Ask HN: Do security units have a moral obligation to publish advisories? - Phimozes
A company I’m working for has an internal unit for performing security assessments. I work there as a freelancer and I’m finding some serious security vulnerabilities in high-end products. Normally I would disclose vulnerabilities in the form of advisories, but I’ve been told that it’s company policy not to disclose any information found during internal (security) research.<p>My security&#x2F;hacking background taught me that the security world progresses by disclosing vulnerabilities after they’ve been patched. I’ve encountered many cases where businesses would prioritize software updates based on the severity of publicized vulnerabilities. I’ve tried communicating that an advisory does not bear a company name, but they hold on to internal policies like a tick on a forehead.<p>The security of modern companies is build on the shared knowledge of security researchers. I’m physically appalled by the though that I’m helping a company exercise leach-like behavior, in which knowledge is only taken but none is shared. I would like to know how common this practice is, and what you consider to be an appropriate level of aggression against it, if any.
======
greenyoda
I'm guessing that the company you're working for has concerns about the
possible legal liability of doing security research on software that they
don't own.
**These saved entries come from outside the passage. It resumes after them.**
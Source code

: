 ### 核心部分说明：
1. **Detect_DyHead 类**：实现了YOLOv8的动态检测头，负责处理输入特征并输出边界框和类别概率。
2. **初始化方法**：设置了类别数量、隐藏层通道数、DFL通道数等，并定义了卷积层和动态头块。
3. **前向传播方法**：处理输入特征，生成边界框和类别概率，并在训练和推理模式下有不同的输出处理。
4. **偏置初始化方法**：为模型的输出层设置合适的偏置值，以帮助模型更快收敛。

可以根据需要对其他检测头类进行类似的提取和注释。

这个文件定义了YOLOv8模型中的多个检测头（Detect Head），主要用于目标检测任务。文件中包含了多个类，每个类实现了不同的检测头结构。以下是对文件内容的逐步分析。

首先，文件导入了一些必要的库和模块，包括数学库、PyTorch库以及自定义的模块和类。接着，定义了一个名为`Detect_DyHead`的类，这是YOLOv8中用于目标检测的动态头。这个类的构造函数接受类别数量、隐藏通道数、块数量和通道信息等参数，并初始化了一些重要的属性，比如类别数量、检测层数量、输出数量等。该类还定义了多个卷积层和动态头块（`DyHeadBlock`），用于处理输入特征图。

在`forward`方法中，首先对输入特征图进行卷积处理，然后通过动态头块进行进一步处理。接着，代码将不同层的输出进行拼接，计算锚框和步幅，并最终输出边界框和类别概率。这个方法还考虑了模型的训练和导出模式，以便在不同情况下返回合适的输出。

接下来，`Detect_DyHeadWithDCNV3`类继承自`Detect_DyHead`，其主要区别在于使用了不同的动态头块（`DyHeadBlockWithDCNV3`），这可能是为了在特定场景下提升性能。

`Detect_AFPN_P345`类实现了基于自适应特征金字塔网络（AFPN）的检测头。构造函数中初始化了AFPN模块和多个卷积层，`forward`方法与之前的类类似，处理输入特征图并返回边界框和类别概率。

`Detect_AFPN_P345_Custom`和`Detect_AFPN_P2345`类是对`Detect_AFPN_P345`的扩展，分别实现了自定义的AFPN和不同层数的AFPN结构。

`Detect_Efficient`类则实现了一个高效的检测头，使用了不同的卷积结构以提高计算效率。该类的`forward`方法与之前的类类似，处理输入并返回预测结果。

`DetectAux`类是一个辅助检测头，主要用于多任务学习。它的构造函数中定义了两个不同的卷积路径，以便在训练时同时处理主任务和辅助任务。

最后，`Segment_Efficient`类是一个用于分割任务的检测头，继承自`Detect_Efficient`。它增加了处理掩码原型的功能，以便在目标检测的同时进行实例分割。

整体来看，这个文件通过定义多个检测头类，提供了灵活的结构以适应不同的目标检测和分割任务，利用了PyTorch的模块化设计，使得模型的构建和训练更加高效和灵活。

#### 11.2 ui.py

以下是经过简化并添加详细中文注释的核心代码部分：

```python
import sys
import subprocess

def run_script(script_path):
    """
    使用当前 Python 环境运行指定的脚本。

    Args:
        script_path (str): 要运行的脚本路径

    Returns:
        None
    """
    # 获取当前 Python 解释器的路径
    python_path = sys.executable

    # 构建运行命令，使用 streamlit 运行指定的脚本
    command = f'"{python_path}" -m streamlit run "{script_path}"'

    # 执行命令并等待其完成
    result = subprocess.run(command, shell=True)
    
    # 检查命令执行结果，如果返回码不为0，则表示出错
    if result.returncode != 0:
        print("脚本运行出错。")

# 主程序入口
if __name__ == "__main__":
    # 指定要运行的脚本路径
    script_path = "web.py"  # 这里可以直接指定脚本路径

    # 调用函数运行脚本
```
For example, even if it is permitted under law, disclosing the
vulnerability might violate the license under which the software is provided
for their use. Since you're apparently not a lawyer, you're not really in a
position to question the wisdom of these policies, and as long as you're
working for this company, you have an obligation to protect their interests.
If the company was sued by the software owner, you could be personally liable
if you ignored explicit instructions to not disclose vulnerabilities.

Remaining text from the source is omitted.